Had Everest round to quote on windows for our upcoming project. I thought they would be expensive, but was in for a shock when he came up with £45k for 12 windows, 3 double doors, 2 standard doors and a front door with side light! The quote is for UPVC with a lifetime guarantee for double glazing, U-value 1.2 and light oak finish. The front door is hardwood, all the windows look very good quality and it includes fitting. 2 garage doors added another £8600 to the price. I pointed out that was 1/3 of our budget for the whole house build and he seamed to forget all about the sales pitch! I also showed him the prices in the self build bible for a similar number of doors and windows for £7k, again he was stuck for words. Before I pushed him out the door he had knocked off 28% for bulk order, 10% for ordering straight away and after a phonecall to the boss another 20% if they can use the house for advertising purposes. Knocking off the front and garage doors that we didn’t like much anyway left a best price of £20k for 12 windows and 5 doors (inc fitting). I was budgeting to get all of them (including oak front door and garage doors) for £15k max. Am I in the wrong ball park?
Must say my heart always goes into my mouth when I read that someone is using my book for pricing purposes, especially when there is a huge discrepancy between quoted prices and what I’ve suggested that the going rate actually is. I needn’t have worried. Two replies came back thus:
Your instinct is right. Everest is a very expensive way to go and not really suited to a new build. As an example, we got 15 assorted (softwood) windows, with glazing (all double, toughened, Pilkington K and Argo-filled) from Travis Perkins for £2000. Had to fit the glass into the frames ourselves which added a few hundred pounds. OK, that was a cheap 'n cheerful answer (which suits me well enough) but a VERY far cry from - what did you say? - £45,000!!!
and
'get three quotes for anything significant, and six for windows ... unless you know what a good price is ! 'we paid roughly £10k for six French windows, one very large window, one corner window, another window, and two small windows ... a few years ago ... toughened & silvered, double glazed, with internal glazing bars, fitted ...
Joinery is one of the more complex parts of a build to quote for but what I have been trying to do over the past few years is to reduce the price down to a square metre rate. It’s not perfect because some elements, particularly the smaller pieces, are much more expensive on a metre basis than larger ones. But given that most houses consist of a mix of small windows, large windows and largeish doors, it tends to work out reasonably well over a whole house. What people don’t do, of course, which would be very helpful, is to state how much joinery they are buying in square metres. Instead you get long lists — effectively unmeasured joinery schedules — which you can merely hazard a guess at. As a very rough guide, you can guess that the area of joinery is going to be around 20% of your internal floor area, so if you don’t have a joinery schedule to hand, this is a good place to start.
The costs of joinery are also very variable depending partly on the quality but also on how they are finished and fitted. Is the glazing being purchased separately?

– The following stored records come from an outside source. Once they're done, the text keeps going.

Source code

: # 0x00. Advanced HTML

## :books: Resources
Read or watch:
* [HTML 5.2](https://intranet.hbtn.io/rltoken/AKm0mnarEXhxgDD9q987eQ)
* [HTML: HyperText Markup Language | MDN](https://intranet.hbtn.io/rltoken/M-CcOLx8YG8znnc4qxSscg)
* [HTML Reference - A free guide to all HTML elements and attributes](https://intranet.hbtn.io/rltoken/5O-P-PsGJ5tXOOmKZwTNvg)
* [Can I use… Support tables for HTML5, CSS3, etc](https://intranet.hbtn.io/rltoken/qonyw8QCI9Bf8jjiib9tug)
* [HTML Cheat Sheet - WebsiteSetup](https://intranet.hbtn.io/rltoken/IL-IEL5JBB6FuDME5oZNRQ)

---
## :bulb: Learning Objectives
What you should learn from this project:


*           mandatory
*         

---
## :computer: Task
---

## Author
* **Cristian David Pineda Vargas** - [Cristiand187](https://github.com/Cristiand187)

Is fitting included in the cost? What I found on my last trawl through joinery costs is that prices varied from as little as £80/m2 for unglazed, unpainted softwood frames through to as much as £400/m2 for pre-finished upmarket glazing from the likes of Rationel and Velfac. A basic uPVC system, of the kind that Everest turn out, should be costing no more than £150- £200/m2. My guess is that the house in question has around 40m2 of joinery (not atypical on a selfbuild these days) and that the Everest rep was pitching initially at over £1,000/m2 and ended up down at around £400-£500/m2 mark, still way more than the prices of far better alternatives.